» Supplied material:
————————

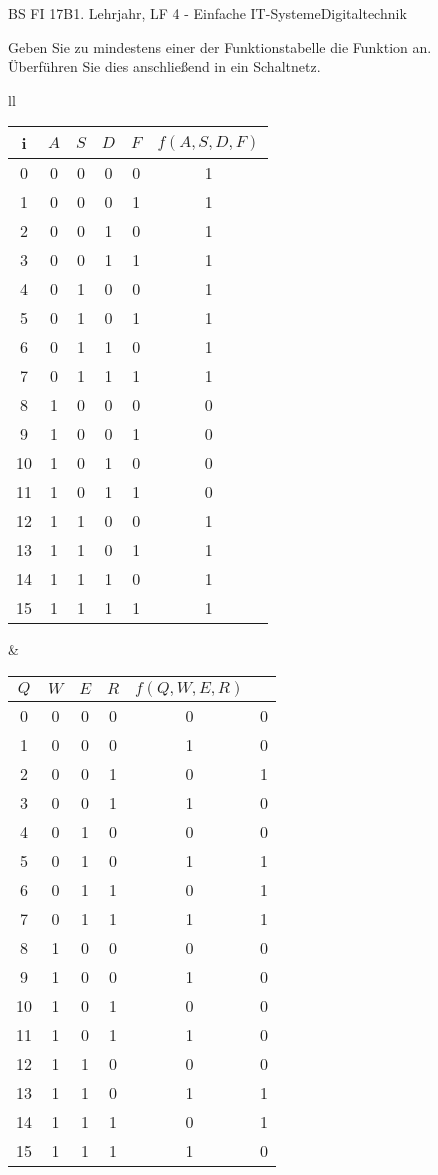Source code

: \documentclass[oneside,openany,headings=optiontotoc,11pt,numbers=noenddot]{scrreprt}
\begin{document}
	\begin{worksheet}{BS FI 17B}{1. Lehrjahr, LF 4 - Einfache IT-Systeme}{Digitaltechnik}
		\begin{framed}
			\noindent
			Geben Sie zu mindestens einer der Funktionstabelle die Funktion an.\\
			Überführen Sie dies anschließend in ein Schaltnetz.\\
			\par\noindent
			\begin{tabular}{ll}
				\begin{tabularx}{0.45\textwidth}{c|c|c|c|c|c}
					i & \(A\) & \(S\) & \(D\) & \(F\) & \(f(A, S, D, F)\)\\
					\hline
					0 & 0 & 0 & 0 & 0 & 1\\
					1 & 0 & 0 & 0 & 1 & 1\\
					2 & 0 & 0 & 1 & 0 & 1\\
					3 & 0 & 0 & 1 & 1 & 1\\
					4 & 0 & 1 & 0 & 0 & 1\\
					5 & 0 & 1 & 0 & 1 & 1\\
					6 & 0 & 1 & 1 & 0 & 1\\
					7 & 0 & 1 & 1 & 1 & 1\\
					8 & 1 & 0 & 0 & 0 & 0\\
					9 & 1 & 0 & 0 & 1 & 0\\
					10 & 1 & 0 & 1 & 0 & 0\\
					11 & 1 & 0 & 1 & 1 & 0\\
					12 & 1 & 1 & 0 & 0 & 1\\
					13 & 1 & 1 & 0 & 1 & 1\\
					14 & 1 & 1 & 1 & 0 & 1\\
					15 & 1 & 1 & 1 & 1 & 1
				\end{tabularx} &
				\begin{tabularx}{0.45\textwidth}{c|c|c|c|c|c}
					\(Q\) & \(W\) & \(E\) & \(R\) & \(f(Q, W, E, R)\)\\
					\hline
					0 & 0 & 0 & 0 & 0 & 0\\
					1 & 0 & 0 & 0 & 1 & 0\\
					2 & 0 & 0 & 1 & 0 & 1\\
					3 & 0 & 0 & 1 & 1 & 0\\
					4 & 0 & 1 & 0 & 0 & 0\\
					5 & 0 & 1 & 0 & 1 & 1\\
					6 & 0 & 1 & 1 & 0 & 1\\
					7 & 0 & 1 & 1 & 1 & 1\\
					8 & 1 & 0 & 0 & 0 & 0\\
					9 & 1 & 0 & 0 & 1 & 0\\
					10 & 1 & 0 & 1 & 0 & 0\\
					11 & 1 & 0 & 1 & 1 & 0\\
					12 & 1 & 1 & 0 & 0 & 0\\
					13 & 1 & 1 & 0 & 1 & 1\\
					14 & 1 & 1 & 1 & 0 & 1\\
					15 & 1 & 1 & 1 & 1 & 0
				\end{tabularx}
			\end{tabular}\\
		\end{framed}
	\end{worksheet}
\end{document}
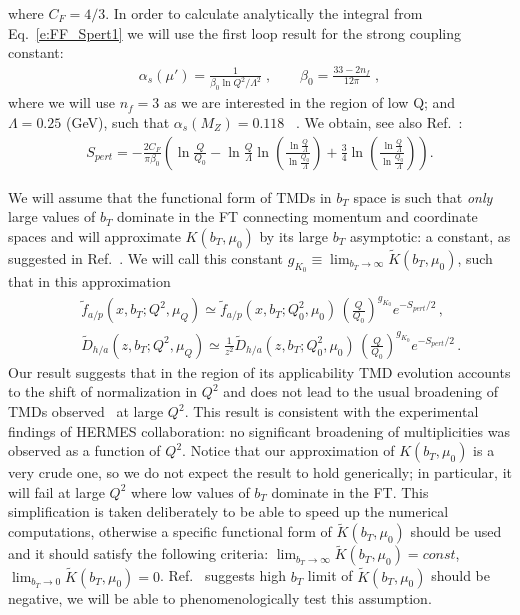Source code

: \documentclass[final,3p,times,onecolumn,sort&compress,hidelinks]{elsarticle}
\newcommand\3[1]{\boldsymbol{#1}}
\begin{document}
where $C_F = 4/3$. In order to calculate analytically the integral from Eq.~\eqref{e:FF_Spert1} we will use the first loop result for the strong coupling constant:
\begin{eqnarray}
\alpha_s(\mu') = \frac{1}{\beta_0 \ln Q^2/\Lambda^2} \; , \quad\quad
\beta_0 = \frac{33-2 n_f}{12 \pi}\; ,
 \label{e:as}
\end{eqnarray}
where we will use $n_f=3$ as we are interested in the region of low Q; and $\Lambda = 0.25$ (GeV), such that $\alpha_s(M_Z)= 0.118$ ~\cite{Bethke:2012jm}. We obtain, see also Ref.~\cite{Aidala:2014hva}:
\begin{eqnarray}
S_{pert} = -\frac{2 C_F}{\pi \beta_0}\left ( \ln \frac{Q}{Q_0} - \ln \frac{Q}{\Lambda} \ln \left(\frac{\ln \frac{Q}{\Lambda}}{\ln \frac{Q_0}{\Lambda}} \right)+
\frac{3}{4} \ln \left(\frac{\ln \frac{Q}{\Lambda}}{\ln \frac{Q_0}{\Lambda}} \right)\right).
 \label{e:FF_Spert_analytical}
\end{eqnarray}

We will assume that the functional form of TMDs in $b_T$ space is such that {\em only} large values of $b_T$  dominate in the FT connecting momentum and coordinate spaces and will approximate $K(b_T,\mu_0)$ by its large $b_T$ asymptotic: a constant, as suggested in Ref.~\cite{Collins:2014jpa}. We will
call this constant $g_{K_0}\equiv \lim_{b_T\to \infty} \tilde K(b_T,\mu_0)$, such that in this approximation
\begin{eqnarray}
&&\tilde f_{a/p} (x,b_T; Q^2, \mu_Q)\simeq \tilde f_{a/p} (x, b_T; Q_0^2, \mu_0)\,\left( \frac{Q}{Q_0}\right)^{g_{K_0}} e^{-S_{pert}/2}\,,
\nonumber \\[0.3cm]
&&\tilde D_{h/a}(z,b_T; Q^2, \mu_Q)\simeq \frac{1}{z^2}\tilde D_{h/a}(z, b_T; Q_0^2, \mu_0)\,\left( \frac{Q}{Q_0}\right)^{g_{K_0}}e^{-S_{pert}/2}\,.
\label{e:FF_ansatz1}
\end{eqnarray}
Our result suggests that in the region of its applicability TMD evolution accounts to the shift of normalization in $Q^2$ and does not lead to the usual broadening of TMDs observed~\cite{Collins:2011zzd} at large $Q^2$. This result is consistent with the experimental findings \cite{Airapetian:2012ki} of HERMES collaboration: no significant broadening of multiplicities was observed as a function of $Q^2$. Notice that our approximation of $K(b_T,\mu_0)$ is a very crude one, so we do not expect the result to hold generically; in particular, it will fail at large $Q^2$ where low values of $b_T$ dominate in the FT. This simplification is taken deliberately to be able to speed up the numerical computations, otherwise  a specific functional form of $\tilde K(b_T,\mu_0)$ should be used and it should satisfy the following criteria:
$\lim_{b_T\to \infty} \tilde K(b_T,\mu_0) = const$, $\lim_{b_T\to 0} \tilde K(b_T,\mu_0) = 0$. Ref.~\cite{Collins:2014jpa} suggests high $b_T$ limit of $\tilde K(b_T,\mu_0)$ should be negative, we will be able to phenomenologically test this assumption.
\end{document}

————————

» The task: Your answer should consist of every line from the entries that holds "infty".

» Final answer:
call this constant $g_{K_0}\equiv \lim_{b_T\to \infty} \tilde K(b_T,\mu_0)$, such that in this approximation
$\lim_{b_T\to \infty} \tilde K(b_T,\mu_0) = const$, $\lim_{b_T\to 0} \tilde K(b_T,\mu_0) = 0$. Ref.~\cite{Collins:2014jpa} suggests high $b_T$ limit of $\tilde K(b_T,\mu_0)$ should be negative, we will be able to phenomenologically test this assumption.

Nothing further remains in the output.